Dataset entries
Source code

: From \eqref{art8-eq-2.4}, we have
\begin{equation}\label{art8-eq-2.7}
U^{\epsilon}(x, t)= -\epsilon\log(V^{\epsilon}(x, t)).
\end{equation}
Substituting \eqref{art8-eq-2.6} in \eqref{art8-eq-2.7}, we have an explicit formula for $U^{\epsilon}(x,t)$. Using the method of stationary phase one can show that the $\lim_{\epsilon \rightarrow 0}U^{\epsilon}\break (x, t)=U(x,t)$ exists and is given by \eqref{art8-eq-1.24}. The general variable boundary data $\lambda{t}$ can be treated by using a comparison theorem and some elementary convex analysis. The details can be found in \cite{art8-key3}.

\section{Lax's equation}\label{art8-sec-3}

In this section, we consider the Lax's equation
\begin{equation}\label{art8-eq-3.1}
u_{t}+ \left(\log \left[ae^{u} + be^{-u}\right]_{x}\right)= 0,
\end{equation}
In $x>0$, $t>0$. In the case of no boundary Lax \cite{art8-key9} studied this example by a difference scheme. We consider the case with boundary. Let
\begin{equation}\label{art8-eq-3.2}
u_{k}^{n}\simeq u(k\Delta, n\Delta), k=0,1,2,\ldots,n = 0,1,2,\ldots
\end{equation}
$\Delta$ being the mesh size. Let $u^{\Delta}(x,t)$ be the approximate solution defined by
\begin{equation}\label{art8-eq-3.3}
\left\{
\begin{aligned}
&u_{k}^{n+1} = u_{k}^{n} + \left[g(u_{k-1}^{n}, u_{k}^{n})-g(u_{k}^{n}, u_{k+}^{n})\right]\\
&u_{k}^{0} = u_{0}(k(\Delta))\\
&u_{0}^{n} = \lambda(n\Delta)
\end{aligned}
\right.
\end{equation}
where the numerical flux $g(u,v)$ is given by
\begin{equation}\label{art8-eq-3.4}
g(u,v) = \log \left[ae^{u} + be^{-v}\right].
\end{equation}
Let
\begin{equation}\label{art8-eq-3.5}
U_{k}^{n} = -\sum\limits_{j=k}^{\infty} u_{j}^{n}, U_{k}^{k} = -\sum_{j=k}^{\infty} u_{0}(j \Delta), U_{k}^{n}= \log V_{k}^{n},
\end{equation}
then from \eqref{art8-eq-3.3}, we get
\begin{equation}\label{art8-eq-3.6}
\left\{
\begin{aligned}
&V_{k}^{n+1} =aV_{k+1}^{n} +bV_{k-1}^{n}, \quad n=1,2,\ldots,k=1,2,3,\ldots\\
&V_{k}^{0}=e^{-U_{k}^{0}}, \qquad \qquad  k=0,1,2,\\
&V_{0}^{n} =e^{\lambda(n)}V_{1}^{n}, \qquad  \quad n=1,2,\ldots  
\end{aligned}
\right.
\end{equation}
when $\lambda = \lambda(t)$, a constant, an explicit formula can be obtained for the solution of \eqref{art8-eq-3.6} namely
* * *
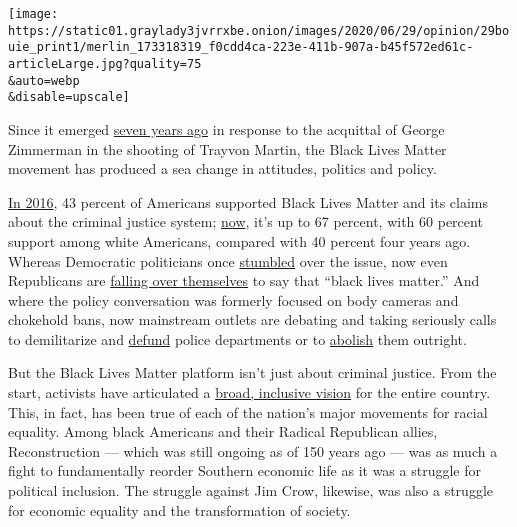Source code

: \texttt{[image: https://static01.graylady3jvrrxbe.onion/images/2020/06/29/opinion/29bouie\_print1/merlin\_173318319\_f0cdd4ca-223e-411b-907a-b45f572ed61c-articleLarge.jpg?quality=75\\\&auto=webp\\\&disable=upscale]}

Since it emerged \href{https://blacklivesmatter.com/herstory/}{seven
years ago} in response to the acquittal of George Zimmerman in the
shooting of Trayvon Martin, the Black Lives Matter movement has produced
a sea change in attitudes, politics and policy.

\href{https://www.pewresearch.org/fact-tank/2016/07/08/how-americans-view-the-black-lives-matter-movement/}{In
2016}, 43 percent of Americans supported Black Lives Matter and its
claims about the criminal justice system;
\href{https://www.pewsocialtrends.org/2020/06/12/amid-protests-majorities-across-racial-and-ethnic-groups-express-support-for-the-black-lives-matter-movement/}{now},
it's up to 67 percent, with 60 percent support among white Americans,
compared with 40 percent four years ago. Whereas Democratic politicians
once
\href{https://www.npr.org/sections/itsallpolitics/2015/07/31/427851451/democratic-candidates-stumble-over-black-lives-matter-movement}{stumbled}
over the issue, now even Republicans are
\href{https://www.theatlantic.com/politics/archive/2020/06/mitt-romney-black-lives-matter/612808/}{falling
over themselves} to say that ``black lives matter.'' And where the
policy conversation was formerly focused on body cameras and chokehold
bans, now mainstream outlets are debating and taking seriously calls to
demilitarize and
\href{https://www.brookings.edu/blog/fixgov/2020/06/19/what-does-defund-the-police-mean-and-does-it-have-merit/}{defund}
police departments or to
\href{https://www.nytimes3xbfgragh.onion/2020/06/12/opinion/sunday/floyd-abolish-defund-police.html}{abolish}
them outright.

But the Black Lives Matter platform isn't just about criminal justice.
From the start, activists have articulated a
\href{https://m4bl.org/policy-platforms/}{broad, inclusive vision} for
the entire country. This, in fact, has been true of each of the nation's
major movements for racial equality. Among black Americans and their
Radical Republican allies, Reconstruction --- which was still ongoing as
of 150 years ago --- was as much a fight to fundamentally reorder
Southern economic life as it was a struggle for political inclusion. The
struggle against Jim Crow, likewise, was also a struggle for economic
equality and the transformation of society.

**Exercise objective**: Lines with "consider" in the records above: copy every one of them.

**Result below**:
In this section, we consider the Lax's equation
In $x>0$, $t>0$. In the case of no boundary Lax \cite{art8-key9} studied this example by a difference scheme. We consider the case with boundary. Let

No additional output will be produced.